QUITO.- Cubrirse del sol con sombrero es una costumbre que en esta ciudad comenzó en tiempos de la colonia y se extendió hasta los años 60, cuando lanzaron al mercado un líquido para hacerse la permanente y las mujeres, principales usuarias, optaron por dejar al descubierto sus rulos. La familia de Luis López, sombrerero artesanal, atravesó entonces tiempos difíciles. El oficio dejó de rendir lo suficiente -debieron cambiar los modelos originales por gorras para niños-, hasta que, décadas más tarde, tuvo la posibilidad de instalarse en La Ronda, una reciclada calle tradicional.
Tercera generación de sombrereros (su abuelo comenzó en los años 20), Luis trabaja con su mujer y su hija en un taller-local montado en una de las cinco casas más antiguas de la ciudad, construida hace cuatro siglos y medio. "Es un privilegio ser parte de esta calle patrimonial", opina el hombre que participó activamente de su reapertura, cinco años atrás. Junto con otros artesanos, había presentado el proyecto al municipio y logró que este pequeño sector del centro histórico (vía fundamental incluso antes de la colonia, cuna de artistas en los años 30 y epicentro de malandras hasta que la cerraron) hoy sea uno de los sitios imperdibles de la ciudad.

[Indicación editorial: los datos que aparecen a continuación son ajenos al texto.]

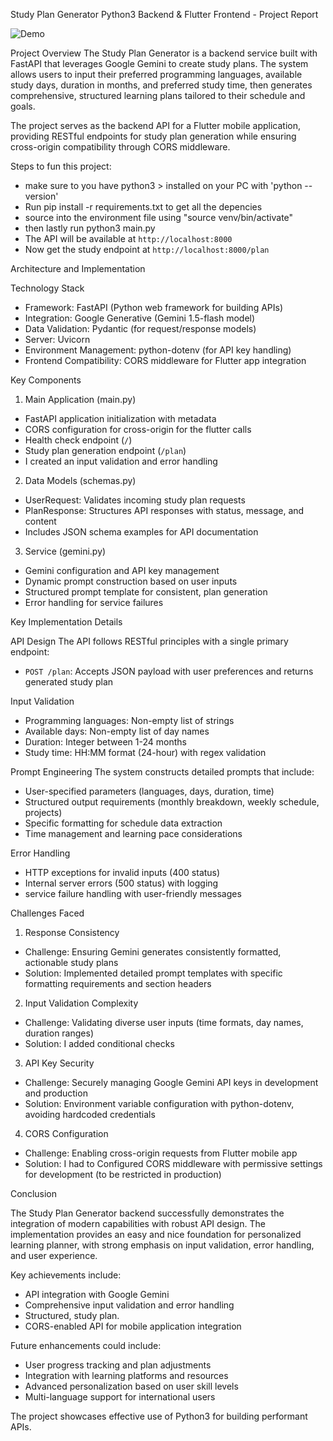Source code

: 
Study Plan Generator Python3 Backend & Flutter Frontend - Project Report

<!-- Project Overview --> 
![Demo](assets/demo.gif)

Project Overview
The Study Plan Generator is a backend service built with FastAPI that leverages Google Gemini to create study plans. The system allows users to input their preferred programming languages, available study days, duration in months, and preferred study time, then generates comprehensive, structured learning plans tailored to their schedule and goals.

The project serves as the backend API for a Flutter mobile application, providing RESTful endpoints for study plan generation while ensuring cross-origin compatibility through CORS middleware.

Steps to fun this project:
- make sure to you have python3 > installed on your PC with 'python --version'
- Run pip install -r requirements.txt to get all the depencies 
- source into the environment file using "source venv/bin/activate"
- then lastly run python3 main.py
- The API will be available at `http://localhost:8000`
- Now get the study endpoint at `http://localhost:8000/plan`




Architecture and Implementation

Technology Stack
- Framework: FastAPI (Python web framework for building APIs)
- Integration: Google Generative (Gemini 1.5-flash model)
- Data Validation: Pydantic (for request/response models)
- Server: Uvicorn 
- Environment Management: python-dotenv (for API key handling)
- Frontend Compatibility: CORS middleware for Flutter app integration


Key Components

1. Main Application (main.py)
- FastAPI application initialization with metadata
- CORS configuration for cross-origin  for the flutter calls
- Health check endpoint (`/`)
- Study plan generation endpoint (`/plan`)
- I created an input validation and error handling

2. Data Models (schemas.py)
- UserRequest: Validates incoming study plan requests
- PlanResponse: Structures API responses with status, message, and content
- Includes JSON schema examples for API documentation

3. Service (gemini.py)
- Gemini configuration and API key management
- Dynamic prompt construction based on user inputs
- Structured prompt template for consistent, plan generation
- Error handling for service failures

Key Implementation Details

API Design
The API follows RESTful principles with a single primary endpoint:
- `POST /plan`: Accepts JSON payload with user preferences and returns generated study plan

Input Validation
- Programming languages: Non-empty list of strings
- Available days: Non-empty list of day names
- Duration: Integer between 1-24 months
- Study time: HH:MM format (24-hour) with regex validation

Prompt Engineering
The system constructs detailed prompts that include:
- User-specified parameters (languages, days, duration, time)
- Structured output requirements (monthly breakdown, weekly schedule, projects)
- Specific formatting for schedule data extraction
- Time management and learning pace considerations

Error Handling
- HTTP exceptions for invalid inputs (400 status)
- Internal server errors (500 status) with logging
- service failure handling with user-friendly messages

Challenges Faced

1. Response Consistency
- Challenge: Ensuring Gemini generates consistently formatted, actionable study plans
- Solution: Implemented detailed prompt templates with specific formatting requirements and section headers

2. Input Validation Complexity
- Challenge: Validating diverse user inputs (time formats, day names, duration ranges)
- Solution: I added conditional checks

3. API Key Security
- Challenge: Securely managing Google Gemini API keys in development and production
- Solution: Environment variable configuration with python-dotenv, avoiding hardcoded credentials

4. CORS Configuration
- Challenge: Enabling cross-origin requests from Flutter mobile app
- Solution: I had to Configured CORS middleware with permissive settings for development (to be restricted in production)


Conclusion

The Study Plan Generator backend successfully demonstrates the integration of modern capabilities with robust API design. The implementation provides an easy and nice foundation for personalized learning planner, with strong emphasis on input validation, error handling, and user experience.

Key achievements include:
- API integration with Google Gemini
- Comprehensive input validation and error handling
- Structured, study plan.
- CORS-enabled API for mobile application integration

Future enhancements could include:
- User progress tracking and plan adjustments
- Integration with learning platforms and resources
- Advanced personalization based on user skill levels
- Multi-language support for international users

The project showcases effective use of Python3 for building performant APIs.

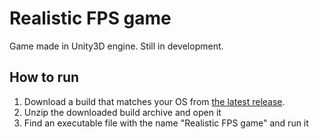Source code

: # Realistic FPS game
Game made in Unity3D engine. Still in development.

## How to run
1. Download a build that matches your OS from [the latest release](https://github.com/VaclavPilat/Realistic-FPS-game/releases/latest).
2. Unzip the downloaded build archive and open it
3. Find an executable file with the name "Realistic FPS game" and run it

Con técnicas tradicionales, López realiza desde típicos sombreros de paja toquilla hasta elegantes modelos de mediados del siglo XX. En su local, llamado Humacatama (cabeza cubierta, en quechua), exhibe su forma de trabajar ante los que entran al local y deseen verlo. Sus sombreros cuestan desde 10 dólares y fabrica sólo 4 o 5 cada día. "No es mucho, pero con eso vivimos. Si mi madre, que tenía diez hijos, con un sombrero diario nos mantenía. Por qué nos vamos a quejar nosotros..."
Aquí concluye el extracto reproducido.